Big-Mart-Sales

Introduction

This is my contribution to the Big Mart Sales prediction competition at:

http://datahack.analyticsvidhya.com/contest/practice-problem-bigmart-sales-prediction

Given sales data for 1559 products across 10 stores of the Big Mart chain in various cities the task is to build a model to predict sales for each particular product in different stores.

The train and test data, which can be found at the link given above, contain the following variables:

Variable	Description
Item_Identifier	Unique product ID
Item_Weight	Weight of product
Item_Fat_Content	Whether the product is low fat or not
Item_Visibility	% of total display area in store allocated to this product
Item_Type	Category to which product belongs
Item_MRP	Maximum Retail Price (list price) of product
Outlet_Identifier	Unique store ID
Outlet_Establishment_Year	Year in which store was established
Outlet_Size	Size of the store
Outlet_Location_Type	Type of city in which store is located
Outlet_Type	Grocery store or some sort of supermarket
Item_Outlet_Sales	Sales of product in particular store. This is the outcome variable to be predicted.

Data Exploration and Preparation

For no particular reason I decided to tackle this challenge in R. A first analysis of the data, treatment of missing values and outliers, some feature engineering, and, finally, ordering of the predictor variables by their importance in fitting a random forest model was performed with the script AnalyzeAndClean.R.

The fat content

The original data contain five different levels for the fat content: LF, low fat, Low Fat, reg, and Regular. Clearly, LF, low fat, and Low Fat are the same, as are reg and Regular. Hence, we replace LF and low fat by Low Fat and reg by Regular.

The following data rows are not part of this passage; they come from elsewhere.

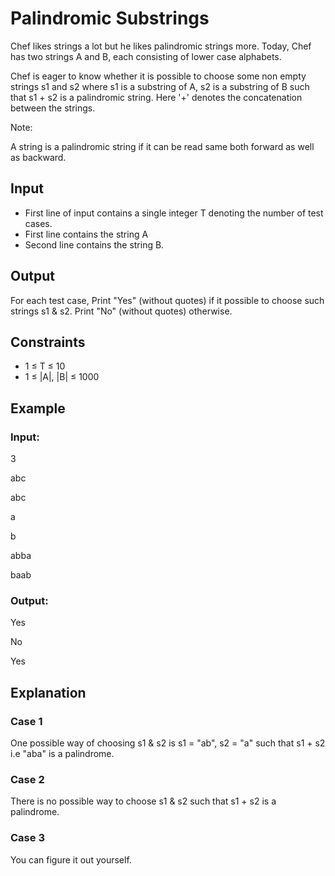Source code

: # Palindromic Substrings

Chef likes strings a lot but he likes palindromic strings more. Today, Chef has two strings A and B, each consisting of lower case alphabets.

Chef is eager to know whether it is possible to choose some non empty strings s1 and s2 where s1 is a substring of A, s2 is a 
substring of B such that s1 + s2 is a palindromic string. Here '+' denotes the concatenation between the strings.

Note:

A string is a palindromic string if it can be read same both forward as well as backward.

## Input

- First line of input contains a single integer T denoting the number of test cases.
- First line contains the string A
- Second line contains the string B.

## Output

For each test case, Print "Yes" (without quotes) if it possible to choose such strings s1 & s2. Print "No" (without quotes) otherwise.

## Constraints

- 1 ≤ T ≤ 10
- 1 ≤ |A|, |B| ≤ 1000

## Example

### Input:

3

abc

abc

a

b

abba

baab

### Output:

Yes

No

Yes

## Explanation

### Case 1

One possible way of choosing s1 & s2 is s1 = "ab", s2 = "a" such that s1 + s2 i.e "aba" is a palindrome.

### Case 2

There is no possible way to choose s1 & s2 such that s1 + s2 is a palindrome.

### Case 3

You can figure it out yourself.
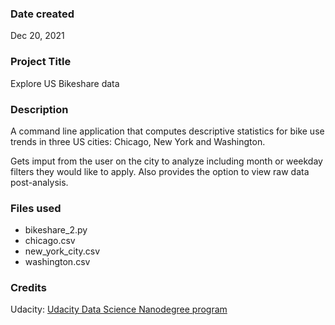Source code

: ### Date created
Dec 20, 2021

### Project Title
Explore US Bikeshare data

### Description
A command line application that computes descriptive statistics for bike use trends in three US cities: Chicago, New York and Washington.

Gets imput from the user on the city to analyze including month or weekday filters they would like to apply. Also provides the option to view raw data post-analysis.

### Files used
- bikeshare_2.py
- chicago.csv
- new_york_city.csv
- washington.csv

### Credits
Udacity: [Udacity Data Science Nanodegree program](https://www.udacity.com/course/data-scientist-nanodegree--nd025)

Further, certain types of non-consumables, i.e. those in the categories Health and Hygiene, Household and Others are either Low Fat or Regular according to the data. Clearly, this makes no sense. Hence, we introduce an new fat level None for non-consumables.

Item weights

Checking for missing values, we see that 2439 entries are missing in the category Item_Weight. Let's explore those weights a little. Looking at a boxplot of the weights grouped by the outlet identifier we see that OUT019 and OUT027 have not reported any weight data: Fortunately, all the wares on offer in those stores are also sold elsewhere. Assuming that each Item_Identifier actually identifies a unique item we can impute the missing weights by getting those weights from other stores. Fortunately, this successfully filled all the mising values: Looking at those plots one notices that all the medians, boxes and whiskers are identical to each other. Have those practice data been faked by any chance?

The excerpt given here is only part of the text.